Un autre indice de cette domination se trouve dans le cours de Bourse de Facebook. Impossible de comprendre pourquoi l’entreprise vaut plus de 500 milliards de dollars sans intégrer l’idée qu’elle sera en mesure d’imposer ses prix et ses conditions à ses clients payants (en l’occurrence les annonceurs publicitaires). La même remarque s’applique aux autres firmes du secteur valorisées des centaines de milliards, à commencer par Amazon et Google.
 
Sur le papier, la solution est simple. Il « suffirait » de démanteler le groupe, comme l’avaient été Standard Oil et AT&T. C’est ce que soutient Hughes, en proposant d’introduire en Bourse WhatsApp, Instagram et Messenger. La simple menace du démantèlement pourrait d’ailleurs suffire à changer Facebook, comme ce fut le cas avec IBM et Microsoft.
Concentration accrue
Mais la vraie puissance du groupe Facebook est dans le réseau social Facebook. Et celui-ci est beaucoup plus compliqué à éclater qu’une compagnie pétrolière ou qu’un opérateur téléphonique. Plus il compte de clients, plus il est efficace. Et contrairement au téléphone, il est impossible d’assurer la compatibilité entre différents réseaux par une norme technique. Ce qui fait la force de Facebook auprès de ses utilisateurs, c’est son interface et ses algorithmes, qui ne peuvent pas être partagés sans faire disparaître l’entreprise elle-même.

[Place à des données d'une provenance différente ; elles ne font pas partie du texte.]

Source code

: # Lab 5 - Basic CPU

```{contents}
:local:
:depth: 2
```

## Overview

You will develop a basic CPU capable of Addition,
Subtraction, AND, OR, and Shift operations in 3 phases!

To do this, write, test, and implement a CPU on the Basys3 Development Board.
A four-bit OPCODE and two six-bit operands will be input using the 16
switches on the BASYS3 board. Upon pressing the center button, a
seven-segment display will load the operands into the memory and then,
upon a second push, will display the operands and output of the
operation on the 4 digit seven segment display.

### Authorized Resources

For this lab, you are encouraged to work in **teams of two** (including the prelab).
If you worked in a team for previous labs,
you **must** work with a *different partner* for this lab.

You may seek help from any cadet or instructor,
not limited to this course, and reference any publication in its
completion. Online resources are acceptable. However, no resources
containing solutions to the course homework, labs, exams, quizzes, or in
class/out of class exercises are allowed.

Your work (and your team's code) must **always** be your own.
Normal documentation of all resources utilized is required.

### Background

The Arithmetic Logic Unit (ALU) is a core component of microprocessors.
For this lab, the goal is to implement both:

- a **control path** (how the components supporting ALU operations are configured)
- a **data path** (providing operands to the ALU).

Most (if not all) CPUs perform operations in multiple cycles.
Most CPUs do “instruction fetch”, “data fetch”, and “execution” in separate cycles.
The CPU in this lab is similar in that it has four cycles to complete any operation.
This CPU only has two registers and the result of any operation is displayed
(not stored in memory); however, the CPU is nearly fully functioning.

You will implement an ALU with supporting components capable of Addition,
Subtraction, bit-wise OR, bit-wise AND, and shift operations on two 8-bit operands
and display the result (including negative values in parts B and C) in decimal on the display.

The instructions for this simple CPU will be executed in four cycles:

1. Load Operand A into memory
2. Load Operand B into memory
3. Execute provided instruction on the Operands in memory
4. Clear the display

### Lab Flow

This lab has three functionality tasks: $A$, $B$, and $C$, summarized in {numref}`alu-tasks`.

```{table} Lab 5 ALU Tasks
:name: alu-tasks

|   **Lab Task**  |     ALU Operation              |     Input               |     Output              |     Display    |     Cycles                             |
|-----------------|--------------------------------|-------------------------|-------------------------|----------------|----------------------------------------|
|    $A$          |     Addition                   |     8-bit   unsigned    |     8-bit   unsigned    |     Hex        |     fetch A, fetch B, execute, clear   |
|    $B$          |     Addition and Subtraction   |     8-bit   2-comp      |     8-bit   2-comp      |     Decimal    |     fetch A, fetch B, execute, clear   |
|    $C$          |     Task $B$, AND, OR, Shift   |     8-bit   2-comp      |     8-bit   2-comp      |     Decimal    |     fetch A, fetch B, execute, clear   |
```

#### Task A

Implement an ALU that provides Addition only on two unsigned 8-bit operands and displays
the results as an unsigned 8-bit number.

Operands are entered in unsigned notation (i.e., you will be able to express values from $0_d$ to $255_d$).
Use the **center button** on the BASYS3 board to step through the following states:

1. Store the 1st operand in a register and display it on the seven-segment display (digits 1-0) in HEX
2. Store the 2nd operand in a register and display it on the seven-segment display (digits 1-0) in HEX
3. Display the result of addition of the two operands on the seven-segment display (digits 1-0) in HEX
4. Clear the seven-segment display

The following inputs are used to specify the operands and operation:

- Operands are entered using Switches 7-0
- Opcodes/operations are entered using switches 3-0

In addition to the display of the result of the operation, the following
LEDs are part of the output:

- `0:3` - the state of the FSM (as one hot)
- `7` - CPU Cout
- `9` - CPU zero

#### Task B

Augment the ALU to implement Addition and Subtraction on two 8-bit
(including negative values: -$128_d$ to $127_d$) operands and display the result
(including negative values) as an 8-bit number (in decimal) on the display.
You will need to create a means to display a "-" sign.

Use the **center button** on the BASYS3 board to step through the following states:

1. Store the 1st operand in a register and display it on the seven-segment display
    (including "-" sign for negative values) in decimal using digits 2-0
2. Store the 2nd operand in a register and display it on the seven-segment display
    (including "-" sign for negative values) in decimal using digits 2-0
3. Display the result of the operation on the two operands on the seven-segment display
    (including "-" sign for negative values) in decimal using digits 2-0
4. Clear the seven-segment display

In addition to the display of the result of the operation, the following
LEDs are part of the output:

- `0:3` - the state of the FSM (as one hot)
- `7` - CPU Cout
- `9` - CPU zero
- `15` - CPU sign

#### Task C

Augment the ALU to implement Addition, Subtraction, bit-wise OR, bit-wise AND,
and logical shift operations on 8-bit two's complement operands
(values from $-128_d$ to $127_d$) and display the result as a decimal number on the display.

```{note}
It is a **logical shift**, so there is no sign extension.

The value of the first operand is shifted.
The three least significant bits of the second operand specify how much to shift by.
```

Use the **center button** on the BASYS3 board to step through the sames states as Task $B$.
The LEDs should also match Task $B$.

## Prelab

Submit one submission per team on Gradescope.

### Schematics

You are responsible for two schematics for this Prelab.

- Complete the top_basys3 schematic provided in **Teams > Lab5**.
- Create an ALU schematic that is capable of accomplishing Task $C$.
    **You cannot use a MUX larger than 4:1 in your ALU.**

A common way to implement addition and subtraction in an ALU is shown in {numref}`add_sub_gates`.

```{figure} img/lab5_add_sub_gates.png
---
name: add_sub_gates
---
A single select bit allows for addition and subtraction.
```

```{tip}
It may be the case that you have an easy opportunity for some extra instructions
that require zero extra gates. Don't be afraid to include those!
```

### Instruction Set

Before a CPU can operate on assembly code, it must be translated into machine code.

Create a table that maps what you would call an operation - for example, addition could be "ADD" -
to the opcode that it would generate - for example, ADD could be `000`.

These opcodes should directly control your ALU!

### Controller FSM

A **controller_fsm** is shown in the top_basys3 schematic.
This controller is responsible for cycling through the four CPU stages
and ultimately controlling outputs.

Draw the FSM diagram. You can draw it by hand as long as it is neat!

Il faudra de nouveaux outils pour préserver au XXIe siècle la concurrence et son rôle irremplaçable d’aiguillon. Pas seulement pour Facebook : comme le montre  toute une série de travaux académiques récents , la concentration des entreprises s’est accrue ces dernières décennies, en particulier aux Etats-Unis. Il faudra aussi une volonté politique. Outre-Atlantique, elle monte chez les démocrates, dont fait partie Chris Hughes. Côté républicains, rien n’indique pour l’instant l’émergence d’un nouveau Sherman.